Spot instances on AWS are up to 90% cheaper than on-demand instances.
For example, on-demand m4.large
(8 GB of RAM, 2 vCPU) instances cost $0.12/h or $90/month but spot prices are typically less than $0.02/h which is $15/month.
The catch is that they can be terminated at any time.
If it's OK if your webapp or service is offline for a while, then the cost savings can be very tempting.
In my case, there was an internal service that I wanted to run only during work hours.

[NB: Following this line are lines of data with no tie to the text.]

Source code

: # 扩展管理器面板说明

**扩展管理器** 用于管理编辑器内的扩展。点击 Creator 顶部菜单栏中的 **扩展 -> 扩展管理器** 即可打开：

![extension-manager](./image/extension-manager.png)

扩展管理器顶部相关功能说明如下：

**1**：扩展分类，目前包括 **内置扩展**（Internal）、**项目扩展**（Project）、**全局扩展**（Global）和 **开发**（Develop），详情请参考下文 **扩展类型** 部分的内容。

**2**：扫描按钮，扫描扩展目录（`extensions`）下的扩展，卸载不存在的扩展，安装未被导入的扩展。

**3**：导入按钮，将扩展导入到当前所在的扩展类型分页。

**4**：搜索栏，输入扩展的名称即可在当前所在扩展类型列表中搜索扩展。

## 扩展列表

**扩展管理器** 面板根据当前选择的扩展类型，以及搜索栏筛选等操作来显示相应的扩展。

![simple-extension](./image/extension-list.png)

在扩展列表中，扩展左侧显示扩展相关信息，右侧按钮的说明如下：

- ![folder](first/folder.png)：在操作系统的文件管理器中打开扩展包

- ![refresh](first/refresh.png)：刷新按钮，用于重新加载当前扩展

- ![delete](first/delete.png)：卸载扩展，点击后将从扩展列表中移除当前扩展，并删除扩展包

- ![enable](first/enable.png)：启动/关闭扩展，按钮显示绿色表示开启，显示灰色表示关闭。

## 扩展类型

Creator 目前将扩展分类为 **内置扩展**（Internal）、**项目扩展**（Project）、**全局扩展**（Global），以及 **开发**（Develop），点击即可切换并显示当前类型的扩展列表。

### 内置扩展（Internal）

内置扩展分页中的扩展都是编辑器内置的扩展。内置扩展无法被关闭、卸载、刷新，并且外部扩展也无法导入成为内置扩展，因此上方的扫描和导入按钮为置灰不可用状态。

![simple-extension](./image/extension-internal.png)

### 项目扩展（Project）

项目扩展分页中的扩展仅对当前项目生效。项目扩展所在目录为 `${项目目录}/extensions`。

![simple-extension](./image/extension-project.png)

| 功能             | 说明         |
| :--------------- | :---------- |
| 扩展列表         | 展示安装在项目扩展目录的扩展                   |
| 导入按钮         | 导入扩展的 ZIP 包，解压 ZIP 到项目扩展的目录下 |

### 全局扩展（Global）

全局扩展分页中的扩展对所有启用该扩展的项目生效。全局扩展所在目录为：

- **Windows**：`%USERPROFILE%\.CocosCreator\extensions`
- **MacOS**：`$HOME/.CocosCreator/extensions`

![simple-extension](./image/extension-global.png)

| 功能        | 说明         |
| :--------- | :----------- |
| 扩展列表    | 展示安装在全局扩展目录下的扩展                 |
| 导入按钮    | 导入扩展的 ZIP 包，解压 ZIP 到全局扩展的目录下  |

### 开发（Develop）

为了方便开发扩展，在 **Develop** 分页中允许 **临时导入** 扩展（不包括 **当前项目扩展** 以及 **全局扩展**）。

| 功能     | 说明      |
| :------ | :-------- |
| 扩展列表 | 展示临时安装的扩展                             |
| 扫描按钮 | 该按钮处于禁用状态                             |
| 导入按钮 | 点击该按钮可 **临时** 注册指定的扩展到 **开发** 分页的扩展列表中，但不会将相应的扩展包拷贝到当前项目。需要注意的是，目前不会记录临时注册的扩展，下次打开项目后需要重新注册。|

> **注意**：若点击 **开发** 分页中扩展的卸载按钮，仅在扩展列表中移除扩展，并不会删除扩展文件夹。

If your app has state, you will probably want to preserve it when a spot instance is killed and then recreated. On AWS, you can store data on EBS volumes which are like external disks that you can attach to any instance. So you could simply reuse that volume when you launch a new spot instance, right? Unfortunately, it's not that simple.
Solutions
Not possible to choose root disk
When you launch a new instance (be it on-demand or spot), you can't select an existing volume as the root disk. Instead you have to choose an AMI (Amazon Machine Image). They can be created from a snapshot that can in turn be created from a volume.
Converting volumes to AMIs is a slow process and not something we want to do.
Stop, replace root disk, start
If you use on-demand instances, you can stop them, detach the created root volume, attach your existing volume and start it back up. But this doesn't work for spot instances. While you can restart them, stopping them is the same as terminating them.
So we'd like to get that reusable volume to be the root of our system without having to stop our spot instances.
Mount, chroot
It is possible to attach an existing volume to a running instance and then mount it.
One problem with this is that you may have problems starting services that expect to be in /
not /mnt/disk
.
There's chroot /mnt/disk
but it won't always work.
ec2-spotter is a utility that does this. It looks like it uses user data to run a script at boot time to replace the root disk and chroot into it.
Termination behavor: stop
Since September 18, 2017 if you use persistent spot requests, you can change the termination behavior to Stop instead of Terminate. Your instances will be stopped until new ones can be created. All volumes and even the instance ID will be preserved. Read more about it in the announcement.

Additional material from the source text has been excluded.